What is needed =>
Print all entries below exactly as they appear.

====== Material for the task ======

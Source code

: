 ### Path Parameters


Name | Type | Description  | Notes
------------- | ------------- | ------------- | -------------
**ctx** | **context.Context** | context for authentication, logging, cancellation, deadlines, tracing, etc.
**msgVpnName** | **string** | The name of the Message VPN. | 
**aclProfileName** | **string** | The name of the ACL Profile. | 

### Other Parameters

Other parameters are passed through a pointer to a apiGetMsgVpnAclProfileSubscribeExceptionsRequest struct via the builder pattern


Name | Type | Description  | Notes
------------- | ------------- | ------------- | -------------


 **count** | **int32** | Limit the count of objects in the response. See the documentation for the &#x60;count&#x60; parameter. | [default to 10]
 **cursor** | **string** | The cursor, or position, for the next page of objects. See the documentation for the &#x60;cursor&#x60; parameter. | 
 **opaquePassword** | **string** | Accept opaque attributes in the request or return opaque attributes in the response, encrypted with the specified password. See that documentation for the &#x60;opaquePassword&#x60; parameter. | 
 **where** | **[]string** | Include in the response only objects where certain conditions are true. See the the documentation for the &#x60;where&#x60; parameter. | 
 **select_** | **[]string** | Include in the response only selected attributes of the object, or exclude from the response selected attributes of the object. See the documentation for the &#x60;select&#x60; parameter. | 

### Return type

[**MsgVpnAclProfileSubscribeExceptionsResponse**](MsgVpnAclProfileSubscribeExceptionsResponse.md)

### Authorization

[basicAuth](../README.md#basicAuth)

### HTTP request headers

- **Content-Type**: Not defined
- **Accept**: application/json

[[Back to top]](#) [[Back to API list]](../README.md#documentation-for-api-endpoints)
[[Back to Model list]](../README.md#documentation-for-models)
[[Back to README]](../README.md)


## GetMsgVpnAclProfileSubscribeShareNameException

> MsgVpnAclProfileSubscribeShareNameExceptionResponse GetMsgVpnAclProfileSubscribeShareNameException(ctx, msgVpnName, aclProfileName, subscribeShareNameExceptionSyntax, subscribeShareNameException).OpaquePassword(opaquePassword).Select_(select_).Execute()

======

Result of this task =>
Source code

: ### Path Parameters


Name | Type | Description  | Notes
------------- | ------------- | ------------- | -------------
**ctx** | **context.Context** | context for authentication, logging, cancellation, deadlines, tracing, etc.
**msgVpnName** | **string** | The name of the Message VPN. | 
**aclProfileName** | **string** | The name of the ACL Profile. | 

### Other Parameters

Other parameters are passed through a pointer to a apiGetMsgVpnAclProfileSubscribeExceptionsRequest struct via the builder pattern


Name | Type | Description  | Notes
------------- | ------------- | ------------- | -------------


 **count** | **int32** | Limit the count of objects in the response. See the documentation for the &#x60;count&#x60; parameter. | [default to 10]
 **cursor** | **string** | The cursor, or position, for the next page of objects. See the documentation for the &#x60;cursor&#x60; parameter. | 
 **opaquePassword** | **string** | Accept opaque attributes in the request or return opaque attributes in the response, encrypted with the specified password. See that documentation for the &#x60;opaquePassword&#x60; parameter. | 
 **where** | **[]string** | Include in the response only objects where certain conditions are true. See the the documentation for the &#x60;where&#x60; parameter. | 
 **select_** | **[]string** | Include in the response only selected attributes of the object, or exclude from the response selected attributes of the object. See the documentation for the &#x60;select&#x60; parameter. | 

### Return type

[**MsgVpnAclProfileSubscribeExceptionsResponse**](MsgVpnAclProfileSubscribeExceptionsResponse.md)

### Authorization

[basicAuth](../README.md#basicAuth)

### HTTP request headers

- **Content-Type**: Not defined
- **Accept**: application/json

[[Back to top]](#) [[Back to API list]](../README.md#documentation-for-api-endpoints)
[[Back to Model list]](../README.md#documentation-for-models)
[[Back to README]](../README.md)


## GetMsgVpnAclProfileSubscribeShareNameException

> MsgVpnAclProfileSubscribeShareNameExceptionResponse GetMsgVpnAclProfileSubscribeShareNameException(ctx, msgVpnName, aclProfileName, subscribeShareNameExceptionSyntax, subscribeShareNameException).OpaquePassword(opaquePassword).Select_(select_).Execute()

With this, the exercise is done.